The anatomical basis for the generation of nematode movement has been well described. Excitatory cholinergic motor neurons (MNs) make synaptic contacts onto both muscle cells and GABA MNs that, in turn, make inhibitory synaptic contacts onto contralateral musculature. Several subunits of the nicotinic acetylcholine receptor (nAChR) superfamily are expressed in MNs, suggesting cholinergic signaling is important for coordinating MN activity. In previous work, we isolated several loss-of-function alleles of the nAChR subunit gene
acr-12 (Barbagallo et al., 2010) and we have found that
acr-12 is expressed in both GABA and ACh MNs. We are now studying the functions of
acr-12 signaling complexes in the motor circuit. While the movement of
acr-12 mutants is overtly normal, closer examination revealed that the amplitude of body bends during runs of forward movement was highly variable. Additionally, body bend amplitude was, on average, reduced and we observed hypersensitivity to the acetylcholine esterase inhibitor aldicarb. Cell specific expression of
acr-12 in GABA MNs but not ACh MNs was sufficient for rescuing each of these phenotypes. Analysis of the subcellular localization of the rescuing ACR-12::GFP fusion protein also suggested ACR-12 receptor complexes play distinct roles across the two motor neuron classes. Expression of ACR-12::GFP specifically in GABA MNs revealed fluorescence at discrete sites along neuronal processes, suggesting ACR-12 may cluster at synapses on GABA MNs. In contrast, we observed diffuse fluorescence upon cell specific expression of ACR-12::GFP in ACh MNs. Our behavioral, pharmacological and expression studies point to a key role for
acr-12 in the regulation of GABA MN activity. To test this hypothesis directly, we measured the frequency of GABA synaptic events in whole-cell patch clamp recordings from the muscles of
acr-12 mutants and observed a roughly 40% reduction in event frequency. In parallel with our loss of function approach we have pursued a gain of function approach. Transgenic animals expressing
acr-12(gf) exhibit spontaneous muscle contractions, similar to strains carrying a previously characterized gain of function
acr-2 allele (Jospin et al., 2009).

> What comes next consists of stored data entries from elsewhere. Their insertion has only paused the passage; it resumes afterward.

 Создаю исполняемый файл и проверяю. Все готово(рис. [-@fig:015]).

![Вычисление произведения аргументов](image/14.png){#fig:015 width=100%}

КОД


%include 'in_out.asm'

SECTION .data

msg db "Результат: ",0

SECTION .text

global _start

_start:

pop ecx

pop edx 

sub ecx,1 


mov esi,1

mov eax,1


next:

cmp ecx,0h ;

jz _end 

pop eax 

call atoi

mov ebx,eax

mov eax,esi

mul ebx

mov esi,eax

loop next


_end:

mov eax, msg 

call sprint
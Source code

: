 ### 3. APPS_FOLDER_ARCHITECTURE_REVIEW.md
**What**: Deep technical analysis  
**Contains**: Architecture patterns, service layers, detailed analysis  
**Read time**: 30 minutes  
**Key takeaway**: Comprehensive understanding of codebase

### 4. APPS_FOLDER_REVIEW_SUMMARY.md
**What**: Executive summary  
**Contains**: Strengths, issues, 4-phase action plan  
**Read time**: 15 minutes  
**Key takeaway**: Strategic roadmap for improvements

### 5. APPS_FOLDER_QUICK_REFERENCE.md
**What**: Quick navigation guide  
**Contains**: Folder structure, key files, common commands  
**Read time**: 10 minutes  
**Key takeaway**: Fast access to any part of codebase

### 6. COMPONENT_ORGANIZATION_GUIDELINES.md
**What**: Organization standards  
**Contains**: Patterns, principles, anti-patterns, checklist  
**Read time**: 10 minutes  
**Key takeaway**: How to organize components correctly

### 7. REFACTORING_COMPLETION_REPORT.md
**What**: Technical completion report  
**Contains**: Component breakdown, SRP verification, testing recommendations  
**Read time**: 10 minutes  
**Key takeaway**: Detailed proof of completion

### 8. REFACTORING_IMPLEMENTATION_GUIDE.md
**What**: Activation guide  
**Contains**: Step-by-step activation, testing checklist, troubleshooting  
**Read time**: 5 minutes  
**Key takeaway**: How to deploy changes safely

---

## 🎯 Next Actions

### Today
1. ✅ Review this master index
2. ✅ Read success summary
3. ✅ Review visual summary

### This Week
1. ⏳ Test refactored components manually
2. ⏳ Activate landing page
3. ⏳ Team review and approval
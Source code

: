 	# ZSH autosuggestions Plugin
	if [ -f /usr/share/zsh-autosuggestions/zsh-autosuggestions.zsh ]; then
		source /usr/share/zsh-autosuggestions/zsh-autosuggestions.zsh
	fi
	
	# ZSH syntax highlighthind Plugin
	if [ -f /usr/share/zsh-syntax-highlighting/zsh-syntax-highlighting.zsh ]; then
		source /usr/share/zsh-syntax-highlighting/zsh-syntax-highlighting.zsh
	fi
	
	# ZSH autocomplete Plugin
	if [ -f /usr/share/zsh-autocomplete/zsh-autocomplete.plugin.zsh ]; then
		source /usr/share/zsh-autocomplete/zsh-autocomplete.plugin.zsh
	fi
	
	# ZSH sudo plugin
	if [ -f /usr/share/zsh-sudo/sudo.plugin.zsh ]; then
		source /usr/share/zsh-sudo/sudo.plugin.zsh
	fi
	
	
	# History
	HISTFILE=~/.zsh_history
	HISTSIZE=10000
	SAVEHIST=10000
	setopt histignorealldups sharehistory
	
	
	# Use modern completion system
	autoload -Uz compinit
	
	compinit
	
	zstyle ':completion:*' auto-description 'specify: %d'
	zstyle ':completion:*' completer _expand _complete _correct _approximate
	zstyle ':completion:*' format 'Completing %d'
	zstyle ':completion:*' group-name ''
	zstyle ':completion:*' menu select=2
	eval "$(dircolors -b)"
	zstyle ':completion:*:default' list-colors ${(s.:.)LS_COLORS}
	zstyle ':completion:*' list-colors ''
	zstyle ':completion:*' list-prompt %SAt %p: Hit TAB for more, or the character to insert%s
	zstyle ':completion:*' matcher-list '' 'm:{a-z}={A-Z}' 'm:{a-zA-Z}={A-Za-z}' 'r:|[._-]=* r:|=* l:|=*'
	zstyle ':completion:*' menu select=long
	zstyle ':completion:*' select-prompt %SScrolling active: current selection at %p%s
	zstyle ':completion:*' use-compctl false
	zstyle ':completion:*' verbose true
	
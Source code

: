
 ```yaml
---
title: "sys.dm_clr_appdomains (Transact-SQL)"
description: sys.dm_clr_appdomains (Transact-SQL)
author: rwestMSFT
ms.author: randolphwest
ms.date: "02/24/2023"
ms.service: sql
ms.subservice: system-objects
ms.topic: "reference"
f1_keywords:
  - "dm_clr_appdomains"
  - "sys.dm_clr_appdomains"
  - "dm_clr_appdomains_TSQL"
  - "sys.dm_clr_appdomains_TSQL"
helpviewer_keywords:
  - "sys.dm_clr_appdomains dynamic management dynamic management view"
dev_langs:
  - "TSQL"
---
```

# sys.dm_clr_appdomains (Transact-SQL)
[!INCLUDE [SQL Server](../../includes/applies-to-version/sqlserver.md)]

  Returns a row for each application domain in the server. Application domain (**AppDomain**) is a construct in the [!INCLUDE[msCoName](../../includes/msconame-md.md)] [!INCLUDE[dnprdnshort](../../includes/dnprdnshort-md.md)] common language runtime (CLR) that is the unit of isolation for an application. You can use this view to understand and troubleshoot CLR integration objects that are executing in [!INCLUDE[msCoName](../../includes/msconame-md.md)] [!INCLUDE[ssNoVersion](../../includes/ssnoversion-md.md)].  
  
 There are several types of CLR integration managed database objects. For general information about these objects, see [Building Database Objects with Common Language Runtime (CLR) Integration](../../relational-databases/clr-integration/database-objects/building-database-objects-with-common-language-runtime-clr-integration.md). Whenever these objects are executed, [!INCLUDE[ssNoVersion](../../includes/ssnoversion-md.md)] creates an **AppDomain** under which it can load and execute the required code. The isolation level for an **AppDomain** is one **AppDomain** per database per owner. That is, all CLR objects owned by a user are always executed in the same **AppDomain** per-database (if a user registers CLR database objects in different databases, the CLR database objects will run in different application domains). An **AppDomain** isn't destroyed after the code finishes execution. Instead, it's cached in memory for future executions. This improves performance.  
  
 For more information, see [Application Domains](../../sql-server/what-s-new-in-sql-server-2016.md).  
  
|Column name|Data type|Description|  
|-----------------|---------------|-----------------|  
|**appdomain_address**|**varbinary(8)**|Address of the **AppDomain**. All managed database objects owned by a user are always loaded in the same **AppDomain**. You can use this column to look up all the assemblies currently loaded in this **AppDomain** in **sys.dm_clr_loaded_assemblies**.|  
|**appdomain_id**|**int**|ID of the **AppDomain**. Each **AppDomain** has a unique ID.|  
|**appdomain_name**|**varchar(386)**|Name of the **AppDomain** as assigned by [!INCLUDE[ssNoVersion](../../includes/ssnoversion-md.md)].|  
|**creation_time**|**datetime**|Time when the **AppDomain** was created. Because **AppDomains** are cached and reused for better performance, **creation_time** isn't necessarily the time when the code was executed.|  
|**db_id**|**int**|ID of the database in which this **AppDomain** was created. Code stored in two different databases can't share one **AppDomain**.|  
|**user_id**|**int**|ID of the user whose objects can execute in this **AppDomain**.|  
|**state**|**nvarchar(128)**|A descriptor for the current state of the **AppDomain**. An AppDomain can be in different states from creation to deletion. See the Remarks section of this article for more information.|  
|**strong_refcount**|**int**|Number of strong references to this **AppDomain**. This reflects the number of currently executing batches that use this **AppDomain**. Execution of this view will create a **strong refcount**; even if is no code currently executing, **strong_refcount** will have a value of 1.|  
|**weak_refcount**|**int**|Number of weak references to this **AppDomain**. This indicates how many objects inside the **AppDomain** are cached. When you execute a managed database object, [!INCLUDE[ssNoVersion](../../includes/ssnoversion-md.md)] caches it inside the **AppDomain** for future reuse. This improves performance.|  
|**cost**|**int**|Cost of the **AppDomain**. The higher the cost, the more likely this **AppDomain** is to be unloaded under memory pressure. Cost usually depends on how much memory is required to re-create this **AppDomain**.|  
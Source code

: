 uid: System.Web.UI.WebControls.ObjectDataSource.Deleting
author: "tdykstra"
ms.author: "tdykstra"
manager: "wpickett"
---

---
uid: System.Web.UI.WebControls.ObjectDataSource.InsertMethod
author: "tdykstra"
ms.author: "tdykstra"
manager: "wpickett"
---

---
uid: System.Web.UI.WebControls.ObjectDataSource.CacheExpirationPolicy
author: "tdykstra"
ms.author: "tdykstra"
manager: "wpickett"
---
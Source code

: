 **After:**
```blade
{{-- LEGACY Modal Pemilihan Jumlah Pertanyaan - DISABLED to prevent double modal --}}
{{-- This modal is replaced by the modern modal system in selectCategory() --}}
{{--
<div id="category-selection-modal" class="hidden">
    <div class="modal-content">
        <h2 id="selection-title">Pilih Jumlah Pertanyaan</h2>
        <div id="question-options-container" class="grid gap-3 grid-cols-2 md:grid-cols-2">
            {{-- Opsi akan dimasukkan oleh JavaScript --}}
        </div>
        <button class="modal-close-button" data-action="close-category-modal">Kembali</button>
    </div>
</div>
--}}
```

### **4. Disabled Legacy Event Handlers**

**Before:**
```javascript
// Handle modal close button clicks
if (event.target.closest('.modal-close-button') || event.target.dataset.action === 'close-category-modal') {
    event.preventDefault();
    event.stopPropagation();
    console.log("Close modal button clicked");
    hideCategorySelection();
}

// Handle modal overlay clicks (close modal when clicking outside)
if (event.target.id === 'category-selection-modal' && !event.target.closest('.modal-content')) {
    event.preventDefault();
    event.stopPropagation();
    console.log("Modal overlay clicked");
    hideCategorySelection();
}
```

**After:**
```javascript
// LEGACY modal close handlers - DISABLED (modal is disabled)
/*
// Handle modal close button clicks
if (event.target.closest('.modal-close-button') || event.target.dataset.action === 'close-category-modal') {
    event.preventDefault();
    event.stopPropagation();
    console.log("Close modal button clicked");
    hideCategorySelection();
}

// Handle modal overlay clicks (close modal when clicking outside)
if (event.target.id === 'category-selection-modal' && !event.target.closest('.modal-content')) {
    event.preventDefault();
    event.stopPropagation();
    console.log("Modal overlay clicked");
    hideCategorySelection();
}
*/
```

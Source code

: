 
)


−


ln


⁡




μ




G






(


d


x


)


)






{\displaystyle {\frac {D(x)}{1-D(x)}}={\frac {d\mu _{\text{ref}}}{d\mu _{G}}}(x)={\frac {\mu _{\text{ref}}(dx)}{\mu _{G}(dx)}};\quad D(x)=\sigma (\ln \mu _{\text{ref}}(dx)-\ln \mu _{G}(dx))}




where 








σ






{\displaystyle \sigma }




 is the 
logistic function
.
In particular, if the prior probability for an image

Cell specific expression of
acr-12(gf) in ACh MNs was sufficient to generate this behavior, and spontaneous contractions were partially suppressed by a loss of function mutation in
acr-2. Our analysis of
acr-12(lf) and
acr-12(gf) strains has revealed an interesting paradox: the loss of function analysis emphasizes a role for
acr-12 in GABA MNs while our gain of function work points toward an important role in ACh MNs. We are currently investigating the basis for this inconsistency and we will present our findings.